La Grimoire et Nadine Laroche
LA GRIMOIRE
La Grimoire, une journale lesbienne (1986-1997) est la création de Nadine Laroche (1951-2010) – qui en sera « l’âme et la coordinatrice » – et de quelques-unes de ses amies.
Il y aura 15 numéros, tous fabriqués à la main (1) par Nadine, sauf le dernier numéro, qui le fut par une imprimerie d’Albi.
À partir du numéro 7 (2), chaque numéro était fabriqué à 50 exemplaires, les numéros 13 et 14 le furent à 100 exemplaires, et le n° 15 à 1 000 exemplaires.
L’origine de La Grimoire
En 1991, Nadine racontait à Radio Canicule [Genève (3)] les circonstances de la création de La Grimoire : « Un petit groupe de lesbiennes s’échangeait des “choses”, des lettres complètement frapadingues et on a décidé d’en faire quelque chose qui nous reste, qui se voie, mais uniquement dans le milieu lesbien ; c’est une décision de base et qui est toujours restée : que ça concerne les copines et que ça reste entre copines, pour qu’on se reconnaisse nous-mêmes. »
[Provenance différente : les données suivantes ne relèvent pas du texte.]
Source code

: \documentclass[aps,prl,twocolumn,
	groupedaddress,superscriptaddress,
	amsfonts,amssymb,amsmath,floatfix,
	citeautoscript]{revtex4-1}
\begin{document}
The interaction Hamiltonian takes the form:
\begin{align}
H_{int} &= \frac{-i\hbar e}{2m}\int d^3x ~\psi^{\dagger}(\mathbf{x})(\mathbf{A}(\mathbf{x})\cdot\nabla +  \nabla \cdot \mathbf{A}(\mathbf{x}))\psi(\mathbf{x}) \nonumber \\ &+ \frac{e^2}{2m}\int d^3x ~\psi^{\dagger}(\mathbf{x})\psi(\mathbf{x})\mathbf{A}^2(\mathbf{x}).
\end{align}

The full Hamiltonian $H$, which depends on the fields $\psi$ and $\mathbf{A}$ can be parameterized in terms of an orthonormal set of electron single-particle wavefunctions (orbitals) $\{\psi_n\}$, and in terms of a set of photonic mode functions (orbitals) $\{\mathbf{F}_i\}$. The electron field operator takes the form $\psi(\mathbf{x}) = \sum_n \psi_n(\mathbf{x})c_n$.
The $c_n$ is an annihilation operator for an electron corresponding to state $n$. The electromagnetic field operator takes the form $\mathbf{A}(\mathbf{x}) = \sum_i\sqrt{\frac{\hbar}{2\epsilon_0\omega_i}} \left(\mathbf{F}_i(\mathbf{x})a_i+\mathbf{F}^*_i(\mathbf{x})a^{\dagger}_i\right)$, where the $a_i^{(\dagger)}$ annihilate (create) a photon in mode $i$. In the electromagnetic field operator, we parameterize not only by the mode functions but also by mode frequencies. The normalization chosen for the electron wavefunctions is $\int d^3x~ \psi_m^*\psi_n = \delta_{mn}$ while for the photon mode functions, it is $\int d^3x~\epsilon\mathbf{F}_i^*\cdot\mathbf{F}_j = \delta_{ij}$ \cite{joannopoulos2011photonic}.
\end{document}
Son « sous-titre », une journale lesbienne, devint à partir du n° 14, en 1995, Journale justicière lesbienne intergalactique et aborigène, à la suite de la rencontre de Nadine avec les Lesbian Avengers, à New York, en juin 1994 (4).
La Grimoire, pourquoi ce titre ?
« Grimoire, selon le dictionnaire, c’est un recueil très ancien de formules magiques. Après un brainstorming, une longue nuit pas forcément très acharnée à trouver un titre, mais à beaucoup s’amuser à faire des jeux de mots, on a trouvé la Grimoire, parce qu’il fallait bien s’accaparer quelque-chose qui était du domaine des magiciens, La Grimoire, c’est une grande alchimie de la création. Les lesbiennes ont un savoir non reconnu, La Grimoire, ça correspond pas mal. Et puis c’est une référence aux sorcières qu’on a brûlées. »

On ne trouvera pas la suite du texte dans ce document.